World astronomers from various countries have identified a curious occurrence. This pertains to nine star-like objects that appeared and vanished in a small region within half an hour on an old photographic plate.
These astronomers are collaborating to track vanishing and appearing celestial objects. They will be comparing old images of the night sky with the new and modern ones.
That will help them probe deep into such phenomena to record changes in the universe.
Scientists from Sweden, Spain, the US, Ukraine, and India, including Alok Gupta from the Aryabhatta Research Institute of Observational Sciences, Nainital will be looking into this unnatural phenomenon.
They investigated an early form of photography that used glass plates to capture night sky images of April 12, 1950, exposed at the Palomar Observatory in California.

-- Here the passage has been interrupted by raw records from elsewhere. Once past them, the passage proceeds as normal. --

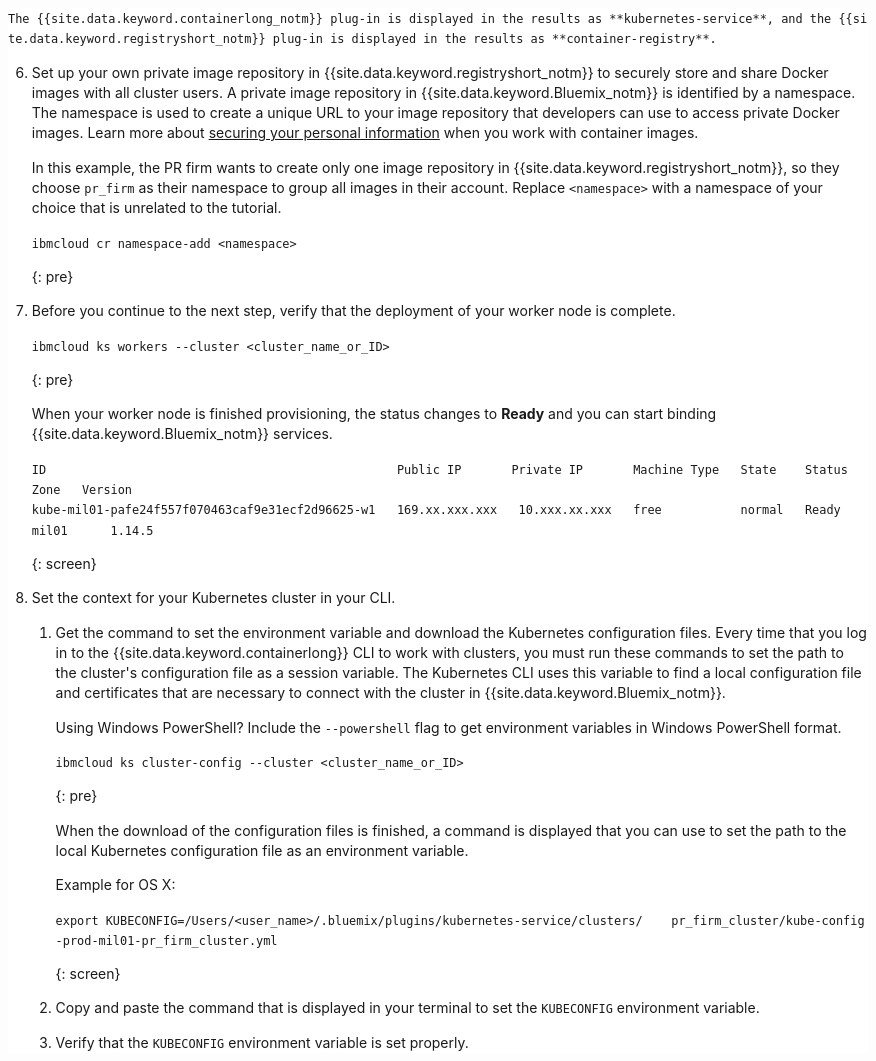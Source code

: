     The {{site.data.keyword.containerlong_notm}} plug-in is displayed in the results as **kubernetes-service**, and the {{site.data.keyword.registryshort_notm}} plug-in is displayed in the results as **container-registry**.
6.  Set up your own private image repository in {{site.data.keyword.registryshort_notm}} to securely store and share Docker images with all cluster users. A private image repository in {{site.data.keyword.Bluemix_notm}} is identified by a namespace. The namespace is used to create a unique URL to your image repository that developers can use to access private Docker images.
    Learn more about [securing your personal information](/docs/containers?topic=containers-security#pi) when you work with container images.

    In this example, the PR firm wants to create only one image repository in {{site.data.keyword.registryshort_notm}}, so they choose `pr_firm` as their namespace to group all images in their account. Replace `<namespace>` with a namespace of your choice that is unrelated to the tutorial.

    ```
    ibmcloud cr namespace-add <namespace>
    ```
    {: pre}
7.  Before you continue to the next step, verify that the deployment of your worker node is complete.
    ```
    ibmcloud ks workers --cluster <cluster_name_or_ID>
    ```
    {: pre}

    When your worker node is finished provisioning, the status changes to **Ready** and you can start binding {{site.data.keyword.Bluemix_notm}} services.

    ```
    ID                                                 Public IP       Private IP       Machine Type   State    Status   Zone   Version
    kube-mil01-pafe24f557f070463caf9e31ecf2d96625-w1   169.xx.xxx.xxx   10.xxx.xx.xxx   free           normal   Ready    mil01      1.14.5
    ```
    {: screen}
8.  Set the context for your Kubernetes cluster in your CLI.
    1.  Get the command to set the environment variable and download the Kubernetes configuration files. Every time that you log in to the {{site.data.keyword.containerlong}} CLI to work with clusters, you must run these commands to set the path to the cluster's configuration file as a session variable. The Kubernetes CLI uses this variable to find a local configuration file and certificates that are necessary to connect with the cluster in {{site.data.keyword.Bluemix_notm}}.<p class="tip">Using Windows PowerShell? Include the `--powershell` flag to get environment variables in Windows PowerShell format.</p>
        ```
        ibmcloud ks cluster-config --cluster <cluster_name_or_ID>
        ```
        {: pre}

        When the download of the configuration files is finished, a command is displayed that you     can use to set the path to the local Kubernetes configuration file as an environment    variable.

        Example for OS X:
        ```
        export KUBECONFIG=/Users/<user_name>/.bluemix/plugins/kubernetes-service/clusters/    pr_firm_cluster/kube-config-prod-mil01-pr_firm_cluster.yml
        ```
        {: screen}
    2.  Copy and paste the command that is displayed in your terminal to set the `KUBECONFIG` environment variable.
    3.  Verify that the `KUBECONFIG` environment variable is set properly.
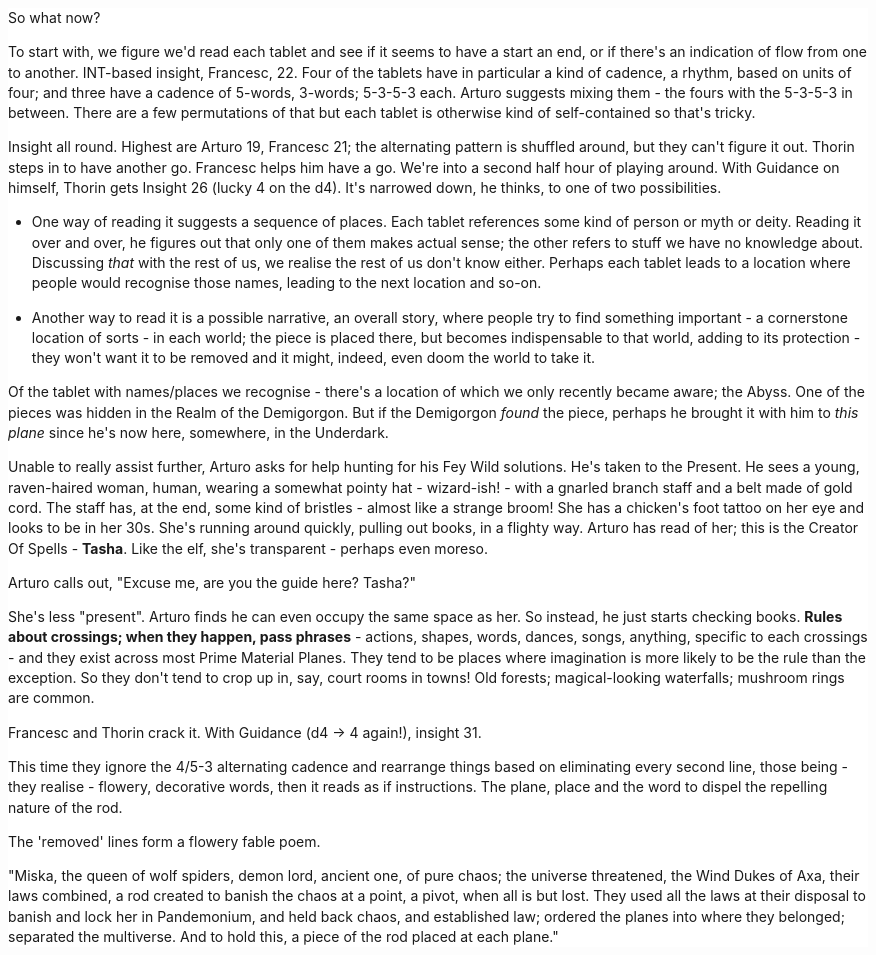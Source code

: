So what now?

To start with, we figure we'd read each tablet and see if it seems to have a start an end, or if there's an indication of flow from one to another. INT-based insight, Francesc, 22. Four of the tablets have in particular a kind of cadence, a rhythm, based on units of four; and three have a cadence of 5-words, 3-words; 5-3-5-3 each. Arturo suggests mixing them - the fours with the 5-3-5-3 in between. There are a few permutations of that but each tablet is otherwise kind of self-contained so that's tricky.

Insight all round. Highest are Arturo 19, Francesc 21; the alternating pattern is shuffled around, but they can't figure it out. Thorin steps in to have another go. Francesc helps him have a go. We're into a second half hour of playing around. With Guidance on himself, Thorin gets Insight 26 (lucky 4 on the d4). It's narrowed down, he thinks, to one of two possibilities.

* One way of reading it suggests a sequence of places. Each tablet references some kind of person or myth or deity. Reading it over and over, he figures out that only one of them makes actual sense; the other refers to stuff we have no knowledge about. Discussing *that* with the rest of us, we realise the rest of us don't know either. Perhaps each tablet leads to a location where people would recognise those names, leading to the next location and so-on.

* Another way to read it is a possible narrative, an overall story, where people try to find something important - a cornerstone location of sorts - in each world; the piece is placed there, but becomes indispensable to that world, adding to its protection - they won't want it to be removed and it might, indeed, even doom the world to take it.

Of the tablet with names/places we recognise - there's a location of which we only recently became aware; the Abyss. One of the pieces was hidden in the Realm of the Demigorgon. But if the Demigorgon *found* the piece, perhaps he brought it with him to *this plane* since he's now here, somewhere, in the Underdark.

Unable to really assist further, Arturo asks for help hunting for his Fey Wild solutions. He's taken to the Present. He sees a young, raven-haired woman, human, wearing a somewhat pointy hat - wizard-ish! - with a gnarled branch staff and a belt made of gold cord. The staff has, at the end, some kind of bristles - almost like a strange broom! She has a chicken's foot tattoo on her eye and looks to be in her 30s. She's running around quickly, pulling out books, in a flighty way. Arturo has read of her; this is the Creator Of Spells - **Tasha**. Like the elf, she's transparent - perhaps even moreso.

Arturo calls out, "Excuse me, are you the guide here? Tasha?"

She's less "present". Arturo finds he can even occupy the same space as her. So instead, he just starts checking books. **Rules about crossings; when they happen, pass phrases** - actions, shapes, words, dances, songs, anything, specific to each crossings - and they exist across most Prime Material Planes. They tend to be places where imagination is more likely to be the rule than the exception. So they don't tend to crop up in, say, court rooms in towns! Old forests; magical-looking waterfalls; mushroom rings are common.

Francesc and Thorin crack it. With Guidance (d4 -> 4 again!), insight 31.

This time they ignore the 4/5-3 alternating cadence and rearrange things based on eliminating every second line, those being - they realise - flowery, decorative words, then it reads as if instructions. The plane, place and the word to dispel the repelling nature of the rod.

The 'removed' lines form a flowery fable poem.

"Miska, the queen of wolf spiders, demon lord, ancient one, of pure chaos; the universe threatened, the Wind Dukes of Axa, their laws combined, a rod created to banish the chaos at a point, a pivot, when all is but lost. They used all the laws at their disposal to banish and lock her in Pandemonium, and held back chaos, and established law; ordered the planes into where they belonged; separated the multiverse. And to hold this, a piece of the rod placed at each plane."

Possibility of stars’ occurrence
These astronomers detected these transient stars. Surprisingly, they were not to be found in photographs half an hour later and not traced since then. Therefore, such phenomenon has been detected for the first time in the history of astronomy.

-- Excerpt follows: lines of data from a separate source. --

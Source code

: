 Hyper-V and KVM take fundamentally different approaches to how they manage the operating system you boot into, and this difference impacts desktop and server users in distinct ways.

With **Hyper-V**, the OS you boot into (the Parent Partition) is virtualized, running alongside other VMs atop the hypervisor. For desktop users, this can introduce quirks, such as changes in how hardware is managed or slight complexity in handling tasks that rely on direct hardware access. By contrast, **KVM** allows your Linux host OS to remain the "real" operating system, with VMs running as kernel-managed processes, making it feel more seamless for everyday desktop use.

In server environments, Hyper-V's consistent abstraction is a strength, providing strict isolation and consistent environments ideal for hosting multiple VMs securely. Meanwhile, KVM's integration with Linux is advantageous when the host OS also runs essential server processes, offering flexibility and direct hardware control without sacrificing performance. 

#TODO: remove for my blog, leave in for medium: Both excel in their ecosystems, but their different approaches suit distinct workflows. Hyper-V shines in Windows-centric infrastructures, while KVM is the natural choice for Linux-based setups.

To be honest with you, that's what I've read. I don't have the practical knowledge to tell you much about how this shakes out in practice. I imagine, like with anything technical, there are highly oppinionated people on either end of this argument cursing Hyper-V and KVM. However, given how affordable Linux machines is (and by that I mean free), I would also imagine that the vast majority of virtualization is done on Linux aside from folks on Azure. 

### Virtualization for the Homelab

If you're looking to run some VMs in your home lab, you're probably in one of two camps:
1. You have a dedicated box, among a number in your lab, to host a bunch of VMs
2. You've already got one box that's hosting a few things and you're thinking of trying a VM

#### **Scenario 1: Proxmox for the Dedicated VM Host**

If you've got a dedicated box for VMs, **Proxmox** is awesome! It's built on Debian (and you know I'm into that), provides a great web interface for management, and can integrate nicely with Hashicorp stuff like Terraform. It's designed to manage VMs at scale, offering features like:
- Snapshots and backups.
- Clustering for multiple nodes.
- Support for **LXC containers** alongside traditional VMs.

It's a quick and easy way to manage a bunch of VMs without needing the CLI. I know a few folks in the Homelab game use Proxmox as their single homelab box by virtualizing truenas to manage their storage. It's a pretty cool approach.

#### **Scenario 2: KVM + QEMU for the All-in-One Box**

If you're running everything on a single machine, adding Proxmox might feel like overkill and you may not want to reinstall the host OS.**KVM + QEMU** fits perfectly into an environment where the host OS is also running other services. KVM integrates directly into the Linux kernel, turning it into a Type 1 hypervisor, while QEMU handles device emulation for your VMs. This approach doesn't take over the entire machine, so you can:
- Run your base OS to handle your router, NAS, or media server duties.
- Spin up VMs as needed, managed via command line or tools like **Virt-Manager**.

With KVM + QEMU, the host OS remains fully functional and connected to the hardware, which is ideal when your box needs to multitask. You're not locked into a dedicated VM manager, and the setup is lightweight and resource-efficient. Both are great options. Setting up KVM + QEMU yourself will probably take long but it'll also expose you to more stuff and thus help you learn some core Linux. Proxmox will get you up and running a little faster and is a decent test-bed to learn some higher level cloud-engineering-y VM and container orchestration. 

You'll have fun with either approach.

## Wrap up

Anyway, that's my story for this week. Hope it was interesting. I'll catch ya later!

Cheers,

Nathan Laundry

Moreover, the astronomers have not found any explanation in well-established astrophysical phenomena. These could range from gravitational lensing, fast radio bursts or any variable star. These could possibly be responsible for this cluster of fast changes in the sky.
The study was published in Nature’s Scientific Reports. It was led by Beatriz Villarroel of the Nordic Institute of Theoretical Physics, Stockholm, Sweden, and Spain’s Instituto de Astrofisica de Canarias.
The astronomers used the 10.4-metre Gran Telescopio Canarias at the Canary Islands in Spain. The astronomers are still examining other possibilities. It could be that the photographic plates were contaminated with radioactive particles, causing false stars on the plates.
The astronomers belong to the collaboration Vanishing and Appearing Sources during a Century of Observations (VASCO). They have still not sorted out the root cause of the nine simultaneous transients.
The collaboration will now look for more signatures of solar reflections in these digitised data from the 1950s in the hope to find aliens.